En este ambiente revolucionario, Lenin que había regresado a San Petersburgo en la clandestinidad, disfrazado de obrero, y Trotsky su inteligente colaborador, decidieron que era el momento de hacerse con el poder. La Guardia Roja ocupó los bancos, estaciones, cuarteles, central de teléfonos y ministerios de Petrogrado.
Les salió bien el farol a los bolqueviques. La verdad es que no contaban con muchos apoyos fuera de los obreros fabriles de Petrogrado y de Moscú, pero Lenin maniobró hábilmente para hacerse con partidarios que le permitieran consolidar el golpe de estado: sustituyó al Gobierno huido por otro formado por comisarios del pueblo (el Sovnarkom) y ofreció a las masas lo que esperaban, la terminación de la guerra y la reforma agraria.

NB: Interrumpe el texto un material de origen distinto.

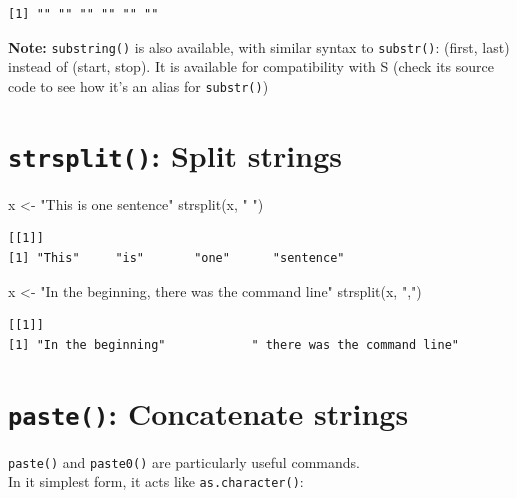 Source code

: \documentclass[
]{book}
\newenvironment{Shaded}{\begin{snugshade}}{\end{snugshade}}
\newcommand{\FunctionTok}[1]{\textcolor[rgb]{0.00,0.00,0.00}{#1}}
\newcommand{\NormalTok}[1]{#1}
\newcommand{\OtherTok}[1]{\textcolor[rgb]{0.56,0.35,0.01}{#1}}
\newcommand{\StringTok}[1]{\textcolor[rgb]{0.31,0.60,0.02}{#1}}
\begin{document}
\begin{verbatim}
[1] "" "" "" "" "" ""
\end{verbatim}

\textbf{Note:} \texttt{substring()} is also available, with similar syntax to \texttt{substr()}: (first, last) instead of (start, stop). It is available for compatibility with S (check its source code to see how it's an alias for \texttt{substr()})

\hypertarget{strsplit-split-strings}{%
\section{\texorpdfstring{\texttt{strsplit()}: Split strings}{strsplit(): Split strings}}\label{strsplit-split-strings}}

\begin{Shaded}
\begin{Highlighting}[]
\NormalTok{x }\OtherTok{\textless{}{-}} \StringTok{"This is one sentence"}
\FunctionTok{strsplit}\NormalTok{(x, }\StringTok{" "}\NormalTok{)}
\end{Highlighting}
\end{Shaded}

\begin{verbatim}
[[1]]
[1] "This"     "is"       "one"      "sentence"
\end{verbatim}

\begin{Shaded}
\begin{Highlighting}[]
\NormalTok{x }\OtherTok{\textless{}{-}} \StringTok{"In the beginning, there was the command line"}
\FunctionTok{strsplit}\NormalTok{(x, }\StringTok{","}\NormalTok{)}
\end{Highlighting}
\end{Shaded}

\begin{verbatim}
[[1]]
[1] "In the beginning"            " there was the command line"
\end{verbatim}

\hypertarget{paste-concatenate-strings}{%
\section{\texorpdfstring{\texttt{paste()}: Concatenate strings}{paste(): Concatenate strings}}\label{paste-concatenate-strings}}

\texttt{paste()} and \texttt{paste0()} are particularly useful commands.\\
In it simplest form, it acts like \texttt{as.character()}:
\end{document}
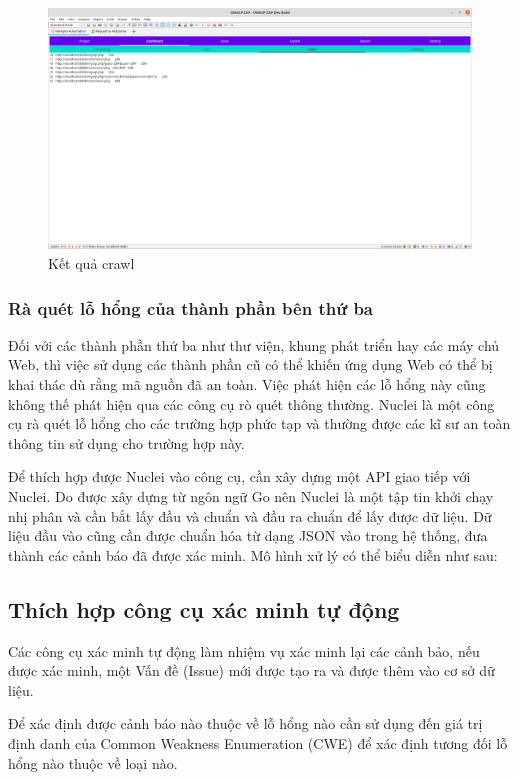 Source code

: \documentclass[./../main.tex]{subfiles}
\begin{document}
\begin{figure}[h!]
	\includegraphics[width=\linewidth]{./images/scan_result.png}
	\caption{Kết quả crawl}
	\label{fig:scan_result}
\end{figure}

\subsubsection{Rà quét lỗ hổng của thành phần bên thứ ba}

Đối với các thành phần thứ ba như thư viện, khung phát triển hay các máy chủ Web,
thì việc sử dụng các thành phần cũ có thể khiến ứng dụng Web có thể bị khai thác
dù rằng mã nguồn đã an toàn. Việc phát hiện các lỗ hổng này cũng không thế  phát
hiện qua các công cụ rò quét thông thường. Nuclei là một công cụ rà quét lỗ hổng
cho các trường hợp phức tạp và thường được các kĩ sư an toàn thông tin sử dụng cho
trường hợp này.

Để thích hợp được Nuclei vào công cụ, cần xây dựng một API giao tiếp với Nuclei. Do
được xây dựng từ ngôn ngữ Go nên Nuclei là một tập tin khởi chạy nhị phân và cần bắt
lấy đầu và chuẩn và đầu ra chuẩn để lấy được dữ liệu. Dữ liệu đầu vào cũng cần được
chuẩn hóa từ dạng JSON vào trong hệ thống, đưa thành các cảnh báo đã được xác minh.
Mô hình xử lý có thể biểu diễn như sau:

\subsection{Thích hợp công cụ xác minh tự động}

Các công cụ xác minh tự động làm nhiệm vụ xác minh lại các cảnh bảo,
nếu được xác minh, một Vấn đề (Issue) mới được tạo ra và được thêm vào cơ sở dữ
liệu.

Để xác định được cảnh báo nào thuộc về lỗ hổng nào cần sử dụng đến
giá trị định danh của Common Weakness Enumeration (CWE) để xác định
tương đối lỗ hổng nào thuộc về loại nào.
\end{document}
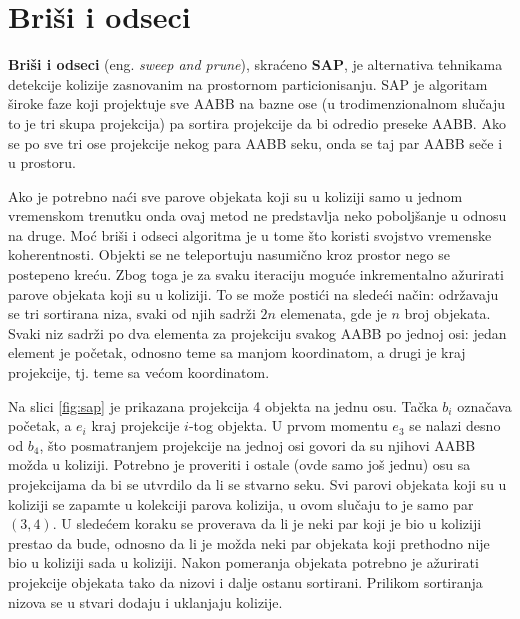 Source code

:\documentclass[12pt,oneside]{memoir}
\begin{document}
\section{Briši i odseci}
\label{subsec:sap}

\textbf{Briši i odseci} (eng. {\em sweep and prune}), skraćeno \textbf{SAP}, je alternativa tehnikama detekcije kolizije 
zasnovanim na prostornom particionisanju.
SAP je algoritam široke faze koji projektuje sve AABB
na bazne ose (u trodimenzionalnom slučaju to je tri skupa projekcija) pa sortira projekcije da bi odredio preseke AABB.
Ako se po sve tri ose projekcije nekog para AABB seku, onda se taj par AABB seče i u prostoru.

Ako je potrebno naći sve parove objekata koji su u koliziji samo u jednom vremenskom trenutku onda ovaj metod ne predstavlja neko poboljšanje u odnosu na druge.
Moć briši i odseci algoritma je u tome što koristi svojstvo vremenske koherentnosti.
Objekti se ne teleportuju nasumično kroz prostor nego se postepeno kreću. 
Zbog toga je za svaku iteraciju moguće inkrementalno ažurirati parove objekata koji su u koliziji.
To se može postići na sledeći način: održavaju se tri sortirana niza, svaki od njih sadrži $2n$ elemenata, gde je $n$ broj objekata.
Svaki niz sadrži po dva elementa za projekciju svakog AABB po jednoj osi: jedan element je početak,
odnosno teme sa manjom koordinatom, a drugi je kraj projekcije, tj. teme sa većom koordinatom. 

Na slici \ref{fig:sap} je prikazana projekcija 4 objekta na jednu osu. 
Tačka $b_i$ označava početak, a $e_i$ kraj projekcije $i$-tog objekta.
U prvom momentu $e_3$ se nalazi desno od $b_4$, što posmatranjem projekcije na jednoj osi govori da su njihovi AABB možda u koliziji.
Potrebno je proveriti i ostale (ovde samo još jednu) osu sa projekcijama da bi se utvrdilo da li se stvarno seku.
Svi parovi objekata koji su u koliziji se zapamte u kolekciji parova kolizija, u ovom slučaju to je samo par $(3, 4)$.
U sledećem koraku se proverava da li je neki par koji je bio u koliziji prestao da bude, 
odnosno da li je možda neki par objekata koji prethodno nije bio u koliziji sada u koliziji.
Nakon pomeranja objekata potrebno je ažurirati projekcije objekata tako da nizovi i dalje ostanu sortirani.
Prilikom sortiranja nizova se u stvari dodaju i uklanjaju kolizije.
\end{document}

Traicionando los tratados suscritos con los aliados, Lenin firmó con Alemania una paz justa y democrática, inmediata, sin anexiones y sin indemnizaciones. Lo que no contó fue que cedía a Alemania una buena porción de Rusia, casi tanto como lo que ambicionaría Hitler unas décadas después.
Rojos contra blancos
Los bolcheviques abrigaban la esperanza de que su victoria provocara el levantamiento de la clase obrera en los países industrializados de Europa. Este cálculo falló pero, a pesar de ello, pudieron consolidar su poder por medio de medidas más represivas que las de la tiranía zarista.
Las potencias aliadas no admitieron la deserción de Rusia de la guerra y apoyaron con tropas y armamento a la facción antibolchevique (los blancos) que intentaba defender el viejo orden. Durante cinco años rojos y blancos se enfrentaron en una guerra civil extremadamente cruel. Finalmente ganaron los rojos y Lenin, con su autoridad reforzada, declaró a Rusia la primera nación socialista, la Unión de Repúblicas Socialistas Soviéticas (URSS). Esto ocurría en 1922.
¿Qué fue del maestro Juan Martínez nuestro bailarín flamenco? Vivió la revolución rusa a pie de calle, vagando de un lado a otro para escapar de la guerra pero siempre alcanzado por ella. Cuando, por fin, pudo zafarse del peligro regresó a París y reanudó su carrera artística. Allí contó sus andanzas entre los soviets al periodista español Chaves Nogales que las plasmó en un libro: «El maestro Juan Martínez estaba allí».